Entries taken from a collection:
=== Section Start ===
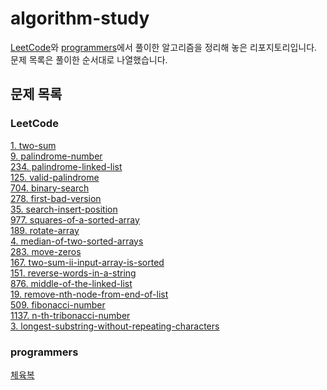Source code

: # algorithm-study
[LeetCode](https://leetcode.com/problemset/algorithms/ )와 [programmers](https://programmers.co.kr/learn/challenges?tab=all_challenges )에서 풀이한 알고리즘을 정리해 놓은 리포지토리입니다.  
문제 목록은 풀이한 순서대로 나열했습니다.  

## 문제 목록
### LeetCode
[1. two-sum](leetcode/two-sum.md )  
[9. palindrome-number](leetcode/palindrome-number.md )  
[234. palindrome-linked-list](leetcode/palindrome-linked-list.md )  
[125. valid-palindrome](leetcode/valid-palindrome.md )  
[704. binary-search](leetcode/binary-search.md )  
[278. first-bad-version](leetcode/first-bad-version.md )  
[35. search-insert-position](leetcode/search-insert-position.md )  
[977. squares-of-a-sorted-array](leetcode/squares-of-a-sorted-array.md )  
[189. rotate-array](leetcode/rotate-array.md )  
[4. median-of-two-sorted-arrays](leetcode/median-of-two-sorted-arrays.md )  
[283. move-zeros](leetcode/move-zeros.md )  
[167. two-sum-ii-input-array-is-sorted](leetcode/two-sum-ii-input-array-is-sorted.md )  
[151. reverse-words-in-a-string](leetcode/reverse-words-in-a-string.md )  
[876. middle-of-the-linked-list](leetcode/middle-of-the-linked-list.md )  
[19. remove-nth-node-from-end-of-list](leetcode/remove-nth-node-from-end-of-list.md )  
[509. fibonacci-number](leetcode/fibonacci-number.md )  
[1137. n-th-tribonacci-number](leetcode/n-th-tribonacci-number.md )  
[3. longest-substring-without-repeating-characters](leetcode/longest-substring-without-repeating-characters.md )  

### programmers
[체육복](programmers/training-uniform.md )  
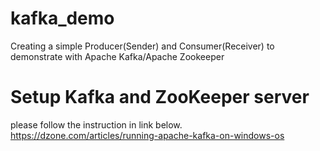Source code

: # kafka_demo
Creating a simple Producer(Sender) and Consumer(Receiver) to demonstrate with Apache Kafka/Apache Zookeeper

# Setup Kafka and ZooKeeper server
please follow the instruction in link below.
https://dzone.com/articles/running-apache-kafka-on-windows-os
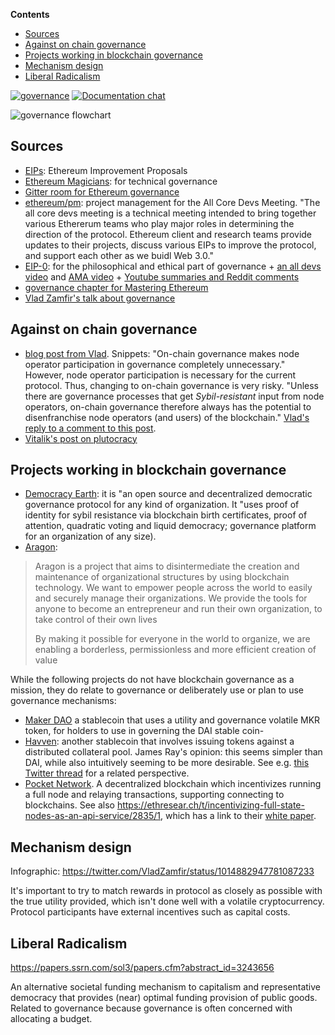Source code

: <!-- START doctoc generated TOC please keep comment here to allow auto update -->
<!-- DON'T EDIT THIS SECTION, INSTEAD RE-RUN doctoc TO UPDATE -->
**Contents**

- [Sources](#sources)
- [Against on chain governance](#against-on-chain-governance)
- [Projects working in blockchain governance](#projects-working-in-blockchain-governance)
- [Mechanism design](#mechanism-design)
- [Liberal Radicalism](#liberal-radicalism)

<!-- END doctoc generated TOC please keep comment here to allow auto update -->

[![governance](https://badges.gitter.im/governance.svg)](https://gitter.im/ethereum/governance)
[![Documentation chat](https://badges.gitter.im/Join%20Chat.svg)](https://gitter.im/ethereum/documentation)

![governance flowchart](https://pbs.twimg.com/media/DcKW-GlXUAAMsR0.jpg)

## Sources
* [EIPs](https://github.com/ethereum/eips): Ethereum Improvement Proposals
* [Ethereum Magicians](https://ethereum-magicians.org/): for technical governance
* [Gitter room for Ethereum governance](https://gitter.im/ethereum/governance)
* [ethereum/pm](https://github.com/ethereum/pm): project management for the All Core Devs Meeting. "The all core devs meeting is a technical meeting intended to bring together various Ethererum teams who play major roles in determining the direction of the protocol. Ethereum client and research teams provide updates to their projects, discuss various EIPs to improve the protocol, and support each other as we buidl Web 3.0."
* [EIP-0](https://twitter.com/hashtag/EIP0?src=hash): for the philosophical and ethical part of governance + [an all devs video](https://www.youtube.com/watch?v=VJ3r52T7HV8) and [AMA video](https://www.youtube.com/watch?v=LcBqypKbYMA) + [Youtube summaries and Reddit comments](https://www.reddit.com/r/ethereum/comments/8ggrgo/join_the_ethereum_governance_ama_at_the_eip0/)
* [governance chapter for Mastering Ethereum](https://github.com/lrettig/ethereumbook/blob/governance/contrib/governance.asciidoc)
* [Vlad Zamfir's talk about governance](https://ethereum-magicians.org/t/vlad-zamfirs-ethcc-talk-about-governance/78)

## Against on chain governance
* [blog post from Vlad](https://medium.com/@Vlad_Zamfir/against-on-chain-governance-a4ceacd040ca). Snippets: "On-chain governance makes node operator participation in governance completely unnecessary." However, node operator participation is necessary for the current protocol. Thus, changing to on-chain governance is very risky. "Unless there are governance processes that get _Sybil-resistant_ input from node operators, on-chain governance therefore always has the potential to disenfranchise node operators (and users) of the blockchain." [Vlad's reply to a comment to this post](https://medium.com/@Vlad_Zamfir/its-only-just-a-design-problem-da3806ff5114).
* [Vitalik's post on plutocracy](https://vitalik.ca/general/2018/03/28/plutocracy.html)

## Projects working in blockchain governance
- [Democracy Earth](http://democracy.earth/): it is "an open source and decentralized democratic governance protocol for any kind of organization. It "uses proof of identity for sybil resistance via blockchain birth certificates, proof of attention, quadratic voting and liquid democracy; governance platform for an organization of any size). 
- [Aragon](https://aragon.one/):

> Aragon is a project that aims to disintermediate the creation and maintenance of organizational structures by using blockchain technology. We want to empower people across the world to easily and securely manage their organizations. We provide the tools for anyone to become an entrepreneur and run their own organization, to take control of their own lives
>
> By making it possible for everyone in the world to organize, we are enabling a borderless, permissionless and more efficient creation of value

While the following projects do not have blockchain governance as a mission, they do relate to governance or deliberately use or plan to use governance mechanisms:
- [Maker DAO](https://makerdao.com/) a stablecoin that uses a utility and governance volatile MKR token, for holders to use in governing the DAI stable coin-
- [Havven](https://havven.io): another stablecoin that involves issuing tokens against a distributed collateral pool. James Ray's opinion: this seems simpler than DAI, while also intuitively seeming to be more desirable. See e.g. [this Twitter thread](https://twitter.com/JamesCRay01/status/1046893184800841728) for a related perspective.
- [Pocket Network](http://pokt.network/). A decentralized blockchain which incentivizes running a full node and relaying transactions, supporting connecting to blockchains. See also https://ethresear.ch/t/incentivizing-full-state-nodes-as-an-api-service/2835/1, which has a link to their [white paper](https://ethresear.ch/uploads/default/original/2X/b/b662eec0f686f44f504eb49e69760fca42535682.pdf).

## Mechanism design

Infographic: https://twitter.com/VladZamfir/status/1014882947781087233

It's important to try to match rewards in protocol as closely as possible with the true utility provided, which isn't done well with a volatile cryptocurrency. Protocol participants have external incentives such as capital costs.

## Liberal Radicalism

https://papers.ssrn.com/sol3/papers.cfm?abstract_id=3243656

An alternative societal funding mechanism to capitalism and representative democracy that provides (near) optimal funding provision of public goods. Related to governance because governance is often concerned with allocating a budget.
=== Section End ===
State the number of lines in the preceding entries that include the word "linked". Provide nothing else.

2